In its simplest definition, foreign aid consists of one people providing assistance to another people (McNeill, 2019). It takes one of three forms: ODA, aid provided by non- government organizations (NGOs), and located aid for humanitarian and emergency purposes (Riddlell, 2007). Development aid or ODA is the part of aid whose purpose is to contribute to human welfare and development in poor countries; it can be financial grants, technical assistance or concessional loans. Beginning with the Marshal plan to reconstruct Europe in early 1950s, the ODA has changed since then in its nature and goals. In terms of its nature the costs of administering aid, debt forgiveness to poor countries, and costs incurred within donor countries due to crisis within poor countries have all become part of foreign aid. The ODA’s goals have also changed from moving developing countries to the industrial and technological age (1950s-1960s) to alleviating poverty in 1970s to be followed in the 1980s and 1990s by conditional aid aimed at forcing developing countries to adopt structural adjustment policies as a means for economic growth. The advent of the 21st century was marked by setting the Millennium Declaration Goals (MDGs), which among other goals aimed to reduce to half the number of poor people in the world whose income is less than $ 1 a day by 2015 (MDGs, Sep 2000). Recently, the world leaders agreed on 17 Sustainable Development Goals (SDGs) to be achieved by 2030 (SDGs, 2016).

The literature on foreign aid is extensive but extremely limited on Gulf aid. However, it can be divided into research surrounding two questions: why aid is provided? And does aid work?

On the first question, scholars are divided into two camps: the rationalists and the constructionists (AlMezaini, 2012). The rationalists believe geopolitical and commercial interests are the driving force behind foreign aid. For them, aid is a foreign policy tool to sway countries in the direction of the donors’ interests (Sogge, 2002; Browne, 2007; Alesina & Doller, 2000; Qiam, 2015). The Constructionists assume that material interests cannot alone explain foreign aid and that cultural reasons such as solidarity, identity, humanitarian and egalitarian convictions are also important reasons for providing aid (Lumsdaine, 1993; Lancaster, 2007; AMezaini, 2012).

Questions surrounding the impact of foreign aid on recipient countries, i.e., Does aid work? And is it effective?, revolve around certain themes and questions such as the role of the recipient countries in setting the agenda of foreign aid (McNeill, 2019), how the type of recipient regimes impact the effectiveness of aid (Boone, 1996), whether foreign aid reaches the poor (Briggs, 2017), how aid is determined and allocated by donor countries (Zhang and Smith, 2017; Asongu & Nwachukwu, 2016; Bermeo & Leblang, 2015; Bermeo, 2017), who controls foreign aid when it is received (Findly et al, 2017), the relationship between good governance and foreign aid (Martin et al, 2015; Molenaers, et al, 2015; Dupuy et al, 2015; Jones & Tarp, 2016; Dutta & Claudia 2016), and the role of foreign aid in countering terrorism and building peace (Heinrich et al, 2017; Nielsen et al, 2011; Findley et al, 2011).

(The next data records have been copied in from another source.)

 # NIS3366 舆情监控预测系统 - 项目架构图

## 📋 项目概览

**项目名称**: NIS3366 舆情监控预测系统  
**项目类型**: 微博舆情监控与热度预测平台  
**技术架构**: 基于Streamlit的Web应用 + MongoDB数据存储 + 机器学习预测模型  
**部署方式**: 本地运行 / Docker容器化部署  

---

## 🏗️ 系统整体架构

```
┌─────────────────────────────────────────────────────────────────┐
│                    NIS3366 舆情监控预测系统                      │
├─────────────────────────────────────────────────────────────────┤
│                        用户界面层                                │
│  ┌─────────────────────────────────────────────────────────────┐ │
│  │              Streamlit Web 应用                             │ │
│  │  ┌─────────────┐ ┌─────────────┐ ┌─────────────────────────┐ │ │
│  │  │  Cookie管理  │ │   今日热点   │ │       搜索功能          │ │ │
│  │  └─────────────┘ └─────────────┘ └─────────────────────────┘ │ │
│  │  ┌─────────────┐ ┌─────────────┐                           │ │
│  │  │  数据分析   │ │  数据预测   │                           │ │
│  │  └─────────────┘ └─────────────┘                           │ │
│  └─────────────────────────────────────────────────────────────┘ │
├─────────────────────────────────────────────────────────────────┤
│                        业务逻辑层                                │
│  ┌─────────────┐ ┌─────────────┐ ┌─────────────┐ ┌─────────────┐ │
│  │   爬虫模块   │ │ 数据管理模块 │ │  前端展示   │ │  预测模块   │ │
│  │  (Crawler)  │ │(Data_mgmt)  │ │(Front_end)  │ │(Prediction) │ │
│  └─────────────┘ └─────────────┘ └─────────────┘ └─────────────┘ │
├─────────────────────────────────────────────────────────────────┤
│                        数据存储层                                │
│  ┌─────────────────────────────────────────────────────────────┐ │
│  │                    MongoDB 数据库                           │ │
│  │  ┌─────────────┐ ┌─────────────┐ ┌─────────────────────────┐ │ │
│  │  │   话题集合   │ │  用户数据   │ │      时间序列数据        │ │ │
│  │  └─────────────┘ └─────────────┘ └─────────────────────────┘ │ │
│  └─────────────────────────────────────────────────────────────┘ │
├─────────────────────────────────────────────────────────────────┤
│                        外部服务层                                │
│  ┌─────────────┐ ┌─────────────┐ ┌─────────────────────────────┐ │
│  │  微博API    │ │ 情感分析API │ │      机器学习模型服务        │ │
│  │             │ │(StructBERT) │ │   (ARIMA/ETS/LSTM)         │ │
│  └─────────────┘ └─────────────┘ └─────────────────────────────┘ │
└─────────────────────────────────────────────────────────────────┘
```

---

Defining aid and distinguishing between other methods of economic statecraft and financial intervention, such as oil and gas in-kind transfers, central bank deposits and commitments of foreign direct investment, must be part of an understanding of the instruments Gulf States use in their foreign economic policies.

In comparison to research on aid of ODC countries, the research on the GCC countries’ foreign aid is fairly new and mostly descriptive. Consequently, this workshop has five goals:

First, to document foreign aid provided by GCC countries, mainly the KSA, UAE, Kuwait and Qatar whether this aid is provided for development or for humanitarian and emergency reasons; and whether it is provided by the Gulf governments, its regional financial institutions, or its charity organizations. In other words, the workshop seeks to highlight the bilateral and multilateral aid from the Gulf States.

Second, to expand our knowledge on GCC countries’ aid by examining its allocation, effectiveness and motivations. Most existing literature on Gulf aid, focuses, to a great extent, on the motives of aid, but it does not explain the changing nature of aid objectives overtime, particularly in the past twenty years. In particular, this workshop seeks to explore why Gulf donors have not shifted towards achieving Millennium Development Goals in line with other international aid donors. The UAE is the only Gulf donor to have changed its aid strategy to meet these objectives.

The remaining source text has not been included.